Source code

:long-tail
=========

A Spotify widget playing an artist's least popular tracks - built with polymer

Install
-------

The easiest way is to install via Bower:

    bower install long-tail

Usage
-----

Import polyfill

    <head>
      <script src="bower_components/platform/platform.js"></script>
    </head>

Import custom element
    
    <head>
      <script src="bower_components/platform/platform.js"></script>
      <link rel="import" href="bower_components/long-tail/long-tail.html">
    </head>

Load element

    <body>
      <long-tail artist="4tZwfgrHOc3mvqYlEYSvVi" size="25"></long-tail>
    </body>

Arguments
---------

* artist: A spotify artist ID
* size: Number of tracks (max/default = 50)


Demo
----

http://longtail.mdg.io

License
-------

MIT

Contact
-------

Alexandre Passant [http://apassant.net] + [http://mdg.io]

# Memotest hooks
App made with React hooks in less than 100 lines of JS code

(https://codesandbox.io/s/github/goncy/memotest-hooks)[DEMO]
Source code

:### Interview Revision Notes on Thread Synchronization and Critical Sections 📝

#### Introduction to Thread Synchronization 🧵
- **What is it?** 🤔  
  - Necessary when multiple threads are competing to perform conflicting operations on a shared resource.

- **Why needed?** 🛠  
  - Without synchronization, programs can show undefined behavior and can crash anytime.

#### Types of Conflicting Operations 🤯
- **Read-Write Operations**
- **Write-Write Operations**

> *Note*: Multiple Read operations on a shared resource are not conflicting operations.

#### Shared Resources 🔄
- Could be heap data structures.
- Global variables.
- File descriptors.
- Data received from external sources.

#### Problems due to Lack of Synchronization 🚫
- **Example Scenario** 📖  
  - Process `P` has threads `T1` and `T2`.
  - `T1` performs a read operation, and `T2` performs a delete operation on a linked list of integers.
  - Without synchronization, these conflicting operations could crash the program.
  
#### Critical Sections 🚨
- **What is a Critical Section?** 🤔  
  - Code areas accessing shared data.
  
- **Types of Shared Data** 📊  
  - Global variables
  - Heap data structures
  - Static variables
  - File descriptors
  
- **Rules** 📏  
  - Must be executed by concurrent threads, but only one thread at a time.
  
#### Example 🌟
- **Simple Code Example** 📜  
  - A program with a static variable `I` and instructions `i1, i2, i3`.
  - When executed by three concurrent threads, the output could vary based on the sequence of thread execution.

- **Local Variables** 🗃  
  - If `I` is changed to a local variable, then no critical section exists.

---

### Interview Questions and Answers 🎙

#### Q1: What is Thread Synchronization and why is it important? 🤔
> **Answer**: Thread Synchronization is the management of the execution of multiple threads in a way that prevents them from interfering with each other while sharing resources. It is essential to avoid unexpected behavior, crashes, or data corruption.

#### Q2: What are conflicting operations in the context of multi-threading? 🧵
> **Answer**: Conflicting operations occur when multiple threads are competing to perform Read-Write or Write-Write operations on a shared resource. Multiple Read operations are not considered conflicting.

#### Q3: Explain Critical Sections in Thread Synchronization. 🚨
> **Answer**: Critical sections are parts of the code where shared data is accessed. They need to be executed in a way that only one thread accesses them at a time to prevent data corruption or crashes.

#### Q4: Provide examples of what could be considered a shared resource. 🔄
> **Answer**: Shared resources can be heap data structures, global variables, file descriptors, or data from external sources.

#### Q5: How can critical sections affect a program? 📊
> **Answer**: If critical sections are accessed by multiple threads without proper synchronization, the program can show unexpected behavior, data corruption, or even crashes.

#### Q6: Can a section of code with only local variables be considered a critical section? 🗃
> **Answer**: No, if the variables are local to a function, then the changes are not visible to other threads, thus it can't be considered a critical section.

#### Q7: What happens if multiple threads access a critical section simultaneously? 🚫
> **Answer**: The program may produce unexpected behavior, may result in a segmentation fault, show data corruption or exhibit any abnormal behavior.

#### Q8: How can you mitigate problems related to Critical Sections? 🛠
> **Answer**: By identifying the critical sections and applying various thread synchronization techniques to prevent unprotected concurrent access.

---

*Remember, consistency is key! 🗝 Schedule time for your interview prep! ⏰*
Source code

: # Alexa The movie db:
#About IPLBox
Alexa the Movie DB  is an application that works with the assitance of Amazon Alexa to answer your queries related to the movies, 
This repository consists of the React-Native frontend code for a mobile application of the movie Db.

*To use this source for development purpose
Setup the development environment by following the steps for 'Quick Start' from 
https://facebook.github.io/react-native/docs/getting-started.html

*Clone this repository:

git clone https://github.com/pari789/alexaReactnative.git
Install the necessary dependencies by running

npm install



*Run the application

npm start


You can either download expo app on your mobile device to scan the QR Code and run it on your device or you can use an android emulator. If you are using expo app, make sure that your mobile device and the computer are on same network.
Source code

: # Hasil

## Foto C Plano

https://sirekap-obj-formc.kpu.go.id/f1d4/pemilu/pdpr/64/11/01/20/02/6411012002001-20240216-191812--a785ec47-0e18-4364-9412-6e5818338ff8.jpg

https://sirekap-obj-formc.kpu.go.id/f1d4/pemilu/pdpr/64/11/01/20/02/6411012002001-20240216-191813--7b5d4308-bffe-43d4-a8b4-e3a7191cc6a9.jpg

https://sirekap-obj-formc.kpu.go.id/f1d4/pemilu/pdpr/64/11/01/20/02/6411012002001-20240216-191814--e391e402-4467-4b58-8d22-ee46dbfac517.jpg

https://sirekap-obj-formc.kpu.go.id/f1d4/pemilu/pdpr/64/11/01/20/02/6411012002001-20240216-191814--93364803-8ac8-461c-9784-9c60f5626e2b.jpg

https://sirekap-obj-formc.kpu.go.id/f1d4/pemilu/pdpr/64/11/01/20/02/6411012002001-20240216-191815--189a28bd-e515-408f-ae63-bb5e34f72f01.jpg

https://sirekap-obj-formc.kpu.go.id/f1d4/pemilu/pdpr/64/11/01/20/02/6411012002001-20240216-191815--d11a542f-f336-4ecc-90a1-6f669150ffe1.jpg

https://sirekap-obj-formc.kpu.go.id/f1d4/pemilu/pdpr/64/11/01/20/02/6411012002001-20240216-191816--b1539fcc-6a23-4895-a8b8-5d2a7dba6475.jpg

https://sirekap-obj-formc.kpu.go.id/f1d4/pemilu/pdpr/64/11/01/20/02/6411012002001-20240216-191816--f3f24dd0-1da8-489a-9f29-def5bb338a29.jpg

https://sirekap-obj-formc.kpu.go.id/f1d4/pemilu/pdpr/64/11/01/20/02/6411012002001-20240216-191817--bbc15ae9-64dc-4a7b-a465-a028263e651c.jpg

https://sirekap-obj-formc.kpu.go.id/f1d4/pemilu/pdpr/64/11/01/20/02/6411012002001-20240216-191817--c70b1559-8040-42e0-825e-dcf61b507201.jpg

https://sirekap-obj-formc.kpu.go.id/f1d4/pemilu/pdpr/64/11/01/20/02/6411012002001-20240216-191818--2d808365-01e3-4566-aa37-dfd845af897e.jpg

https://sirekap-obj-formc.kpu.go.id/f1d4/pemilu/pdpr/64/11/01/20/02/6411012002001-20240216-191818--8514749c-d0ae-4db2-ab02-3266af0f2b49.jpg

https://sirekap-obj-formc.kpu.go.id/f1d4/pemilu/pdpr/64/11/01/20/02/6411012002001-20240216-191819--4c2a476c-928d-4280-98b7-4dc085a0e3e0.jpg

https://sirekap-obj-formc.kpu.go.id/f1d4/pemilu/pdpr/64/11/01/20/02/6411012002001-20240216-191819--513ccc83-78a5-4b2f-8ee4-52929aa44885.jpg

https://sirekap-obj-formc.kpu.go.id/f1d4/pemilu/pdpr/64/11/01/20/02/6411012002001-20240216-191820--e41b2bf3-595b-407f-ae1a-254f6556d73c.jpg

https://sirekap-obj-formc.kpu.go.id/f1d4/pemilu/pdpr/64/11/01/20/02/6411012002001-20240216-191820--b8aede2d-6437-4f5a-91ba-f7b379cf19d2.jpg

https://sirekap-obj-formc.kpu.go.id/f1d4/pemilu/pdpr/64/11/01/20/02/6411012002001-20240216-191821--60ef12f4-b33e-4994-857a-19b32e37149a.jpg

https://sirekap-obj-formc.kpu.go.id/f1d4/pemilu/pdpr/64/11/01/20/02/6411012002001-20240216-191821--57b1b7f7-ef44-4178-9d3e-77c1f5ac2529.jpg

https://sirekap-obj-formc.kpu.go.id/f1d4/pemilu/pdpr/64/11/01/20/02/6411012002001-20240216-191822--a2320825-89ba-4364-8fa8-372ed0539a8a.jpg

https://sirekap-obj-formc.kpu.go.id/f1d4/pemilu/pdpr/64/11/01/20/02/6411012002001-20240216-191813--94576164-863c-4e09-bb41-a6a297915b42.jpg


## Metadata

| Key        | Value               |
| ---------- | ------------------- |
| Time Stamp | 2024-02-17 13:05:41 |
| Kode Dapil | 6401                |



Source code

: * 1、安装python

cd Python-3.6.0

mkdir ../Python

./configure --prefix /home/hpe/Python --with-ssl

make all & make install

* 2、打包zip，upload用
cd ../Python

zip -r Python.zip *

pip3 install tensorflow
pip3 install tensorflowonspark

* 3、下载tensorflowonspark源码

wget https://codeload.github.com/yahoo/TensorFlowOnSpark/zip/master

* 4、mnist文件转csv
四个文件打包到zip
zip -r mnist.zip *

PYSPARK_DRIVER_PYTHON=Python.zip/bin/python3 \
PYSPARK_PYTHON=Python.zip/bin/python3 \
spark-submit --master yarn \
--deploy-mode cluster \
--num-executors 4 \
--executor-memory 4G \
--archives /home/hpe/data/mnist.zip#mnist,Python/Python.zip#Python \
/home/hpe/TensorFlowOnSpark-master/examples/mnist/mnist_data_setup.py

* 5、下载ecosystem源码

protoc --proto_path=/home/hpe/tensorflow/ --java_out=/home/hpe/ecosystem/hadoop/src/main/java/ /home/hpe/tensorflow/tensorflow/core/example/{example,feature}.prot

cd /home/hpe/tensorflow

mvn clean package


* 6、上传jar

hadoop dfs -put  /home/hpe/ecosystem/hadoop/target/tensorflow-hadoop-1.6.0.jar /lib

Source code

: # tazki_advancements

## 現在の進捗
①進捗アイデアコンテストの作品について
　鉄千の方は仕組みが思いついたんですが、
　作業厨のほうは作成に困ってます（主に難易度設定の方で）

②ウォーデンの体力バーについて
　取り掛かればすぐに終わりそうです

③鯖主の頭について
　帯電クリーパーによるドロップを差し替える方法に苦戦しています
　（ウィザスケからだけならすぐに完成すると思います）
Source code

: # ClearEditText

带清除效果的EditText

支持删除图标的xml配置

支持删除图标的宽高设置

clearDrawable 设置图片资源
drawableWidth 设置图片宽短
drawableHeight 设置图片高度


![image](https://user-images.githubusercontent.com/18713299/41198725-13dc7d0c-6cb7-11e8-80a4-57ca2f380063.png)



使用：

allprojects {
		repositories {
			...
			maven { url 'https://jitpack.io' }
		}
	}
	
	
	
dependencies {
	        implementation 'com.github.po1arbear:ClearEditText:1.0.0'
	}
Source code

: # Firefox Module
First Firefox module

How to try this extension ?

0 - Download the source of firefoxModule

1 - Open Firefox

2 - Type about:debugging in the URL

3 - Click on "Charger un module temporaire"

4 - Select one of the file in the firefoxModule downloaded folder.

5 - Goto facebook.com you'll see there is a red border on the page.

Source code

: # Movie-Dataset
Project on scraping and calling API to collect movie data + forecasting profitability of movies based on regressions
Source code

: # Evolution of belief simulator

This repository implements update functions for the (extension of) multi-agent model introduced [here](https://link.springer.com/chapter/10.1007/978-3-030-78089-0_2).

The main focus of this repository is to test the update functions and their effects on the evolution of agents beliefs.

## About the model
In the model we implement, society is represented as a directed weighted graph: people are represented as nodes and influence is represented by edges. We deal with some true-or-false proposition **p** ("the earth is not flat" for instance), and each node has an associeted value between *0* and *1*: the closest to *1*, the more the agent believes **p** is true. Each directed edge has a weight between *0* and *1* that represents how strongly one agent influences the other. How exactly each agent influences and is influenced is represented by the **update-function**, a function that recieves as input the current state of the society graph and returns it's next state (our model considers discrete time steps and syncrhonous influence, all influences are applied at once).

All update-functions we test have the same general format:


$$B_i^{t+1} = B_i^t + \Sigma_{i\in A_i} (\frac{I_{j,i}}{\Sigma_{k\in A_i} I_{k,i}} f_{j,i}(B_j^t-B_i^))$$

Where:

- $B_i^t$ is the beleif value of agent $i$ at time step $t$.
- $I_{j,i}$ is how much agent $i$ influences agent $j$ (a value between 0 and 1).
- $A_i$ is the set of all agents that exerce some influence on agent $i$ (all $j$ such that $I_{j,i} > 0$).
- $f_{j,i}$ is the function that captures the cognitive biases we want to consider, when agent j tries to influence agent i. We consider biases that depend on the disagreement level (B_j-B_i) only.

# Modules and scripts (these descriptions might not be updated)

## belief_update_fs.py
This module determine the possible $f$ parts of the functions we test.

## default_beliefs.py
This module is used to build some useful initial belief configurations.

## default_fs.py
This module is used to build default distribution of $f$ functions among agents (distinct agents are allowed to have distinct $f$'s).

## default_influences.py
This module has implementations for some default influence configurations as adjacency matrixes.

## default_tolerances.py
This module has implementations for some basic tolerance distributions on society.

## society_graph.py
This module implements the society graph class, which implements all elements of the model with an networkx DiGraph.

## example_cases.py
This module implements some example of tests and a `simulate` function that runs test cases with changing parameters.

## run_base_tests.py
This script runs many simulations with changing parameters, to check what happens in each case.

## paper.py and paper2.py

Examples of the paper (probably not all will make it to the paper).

___

TASK DESCRIPTION:
If a line above contains the string "have", count it, then give the total and nothing else.

WRITTEN RESPONSE:
2